PROVIDED RECORDS Block Start
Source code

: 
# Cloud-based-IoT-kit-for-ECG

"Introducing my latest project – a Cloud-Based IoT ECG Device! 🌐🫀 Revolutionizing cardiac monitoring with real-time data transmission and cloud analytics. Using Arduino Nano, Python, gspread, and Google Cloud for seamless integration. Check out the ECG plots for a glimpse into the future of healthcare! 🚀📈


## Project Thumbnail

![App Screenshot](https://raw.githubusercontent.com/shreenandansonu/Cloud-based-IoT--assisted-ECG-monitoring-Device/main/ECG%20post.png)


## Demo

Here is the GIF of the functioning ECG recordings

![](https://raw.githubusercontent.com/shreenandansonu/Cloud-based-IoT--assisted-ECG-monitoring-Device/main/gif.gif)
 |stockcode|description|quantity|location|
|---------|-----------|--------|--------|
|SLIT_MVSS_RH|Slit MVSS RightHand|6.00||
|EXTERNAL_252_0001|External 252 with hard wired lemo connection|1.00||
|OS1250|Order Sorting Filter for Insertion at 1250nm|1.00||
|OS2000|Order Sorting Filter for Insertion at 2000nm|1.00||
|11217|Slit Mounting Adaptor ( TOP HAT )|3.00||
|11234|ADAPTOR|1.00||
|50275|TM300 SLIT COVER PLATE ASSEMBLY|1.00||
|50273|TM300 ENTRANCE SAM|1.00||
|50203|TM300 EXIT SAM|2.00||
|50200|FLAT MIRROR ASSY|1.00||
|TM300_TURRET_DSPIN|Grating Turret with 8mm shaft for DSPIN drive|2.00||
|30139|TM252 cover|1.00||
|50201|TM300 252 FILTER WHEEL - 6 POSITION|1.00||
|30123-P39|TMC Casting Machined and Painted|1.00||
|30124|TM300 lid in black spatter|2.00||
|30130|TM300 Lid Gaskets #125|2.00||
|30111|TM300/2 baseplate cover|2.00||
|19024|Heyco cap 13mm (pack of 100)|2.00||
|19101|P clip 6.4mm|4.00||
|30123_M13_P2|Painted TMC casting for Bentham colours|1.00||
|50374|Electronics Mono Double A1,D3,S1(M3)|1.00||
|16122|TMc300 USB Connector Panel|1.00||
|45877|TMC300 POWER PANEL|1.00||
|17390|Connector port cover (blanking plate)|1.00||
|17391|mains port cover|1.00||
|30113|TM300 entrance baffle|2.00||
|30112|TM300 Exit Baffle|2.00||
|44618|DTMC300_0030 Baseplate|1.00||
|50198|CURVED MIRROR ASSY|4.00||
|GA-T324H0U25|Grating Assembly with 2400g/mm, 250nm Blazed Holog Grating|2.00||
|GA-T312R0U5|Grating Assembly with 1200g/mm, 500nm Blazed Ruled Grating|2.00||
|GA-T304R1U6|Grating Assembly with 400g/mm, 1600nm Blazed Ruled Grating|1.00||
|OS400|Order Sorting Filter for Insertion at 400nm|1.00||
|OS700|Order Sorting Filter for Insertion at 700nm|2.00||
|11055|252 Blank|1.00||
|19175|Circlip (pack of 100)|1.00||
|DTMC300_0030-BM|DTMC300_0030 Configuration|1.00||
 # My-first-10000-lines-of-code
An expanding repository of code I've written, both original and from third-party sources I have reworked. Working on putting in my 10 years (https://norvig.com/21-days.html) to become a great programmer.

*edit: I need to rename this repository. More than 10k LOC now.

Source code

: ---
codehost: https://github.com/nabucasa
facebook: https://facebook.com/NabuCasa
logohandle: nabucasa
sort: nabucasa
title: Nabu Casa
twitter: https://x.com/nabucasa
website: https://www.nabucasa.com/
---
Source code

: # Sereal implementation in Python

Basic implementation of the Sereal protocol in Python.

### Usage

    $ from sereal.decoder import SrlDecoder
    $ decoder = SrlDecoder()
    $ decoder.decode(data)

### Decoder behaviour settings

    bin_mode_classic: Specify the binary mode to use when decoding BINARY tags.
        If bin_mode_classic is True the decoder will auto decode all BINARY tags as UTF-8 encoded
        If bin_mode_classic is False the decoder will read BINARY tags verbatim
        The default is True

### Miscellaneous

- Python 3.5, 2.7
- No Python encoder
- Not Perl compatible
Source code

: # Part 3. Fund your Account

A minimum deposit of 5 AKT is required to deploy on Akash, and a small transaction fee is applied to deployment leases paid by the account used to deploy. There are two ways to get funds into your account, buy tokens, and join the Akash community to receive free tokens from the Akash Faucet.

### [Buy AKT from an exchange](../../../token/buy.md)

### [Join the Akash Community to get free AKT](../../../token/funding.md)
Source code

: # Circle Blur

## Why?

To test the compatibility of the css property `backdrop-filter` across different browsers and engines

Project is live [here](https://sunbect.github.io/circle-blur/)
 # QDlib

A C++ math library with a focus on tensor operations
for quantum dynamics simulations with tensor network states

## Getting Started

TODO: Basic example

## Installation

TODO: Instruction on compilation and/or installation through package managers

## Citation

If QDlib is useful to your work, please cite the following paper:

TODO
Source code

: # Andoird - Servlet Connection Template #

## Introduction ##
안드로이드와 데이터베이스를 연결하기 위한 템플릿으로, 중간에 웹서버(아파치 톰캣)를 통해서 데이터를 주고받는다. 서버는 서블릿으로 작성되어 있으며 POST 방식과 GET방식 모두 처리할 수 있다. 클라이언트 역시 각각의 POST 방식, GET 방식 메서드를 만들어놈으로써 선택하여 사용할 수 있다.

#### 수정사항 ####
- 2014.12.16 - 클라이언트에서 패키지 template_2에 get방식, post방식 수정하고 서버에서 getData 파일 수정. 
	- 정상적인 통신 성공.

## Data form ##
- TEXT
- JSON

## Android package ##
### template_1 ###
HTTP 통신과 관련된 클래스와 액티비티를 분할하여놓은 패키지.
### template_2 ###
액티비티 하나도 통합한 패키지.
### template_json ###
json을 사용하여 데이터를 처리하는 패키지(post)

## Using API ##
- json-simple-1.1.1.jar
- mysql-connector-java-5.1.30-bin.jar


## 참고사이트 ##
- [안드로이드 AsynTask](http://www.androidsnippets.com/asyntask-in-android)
PROVIDED RECORDS Block End
▶ [WHAT THE TASK REQUIRES]: Only lines that contain "Grating" are needed, so copy each of them from the data.

▶ [EXERCISE RESULT]:
|TM300_TURRET_DSPIN|Grating Turret with 8mm shaft for DSPIN drive|2.00||
|GA-T324H0U25|Grating Assembly with 2400g/mm, 250nm Blazed Holog Grating|2.00||
|GA-T312R0U5|Grating Assembly with 1200g/mm, 500nm Blazed Ruled Grating|2.00||
|GA-T304R1U6|Grating Assembly with 400g/mm, 1600nm Blazed Ruled Grating|1.00||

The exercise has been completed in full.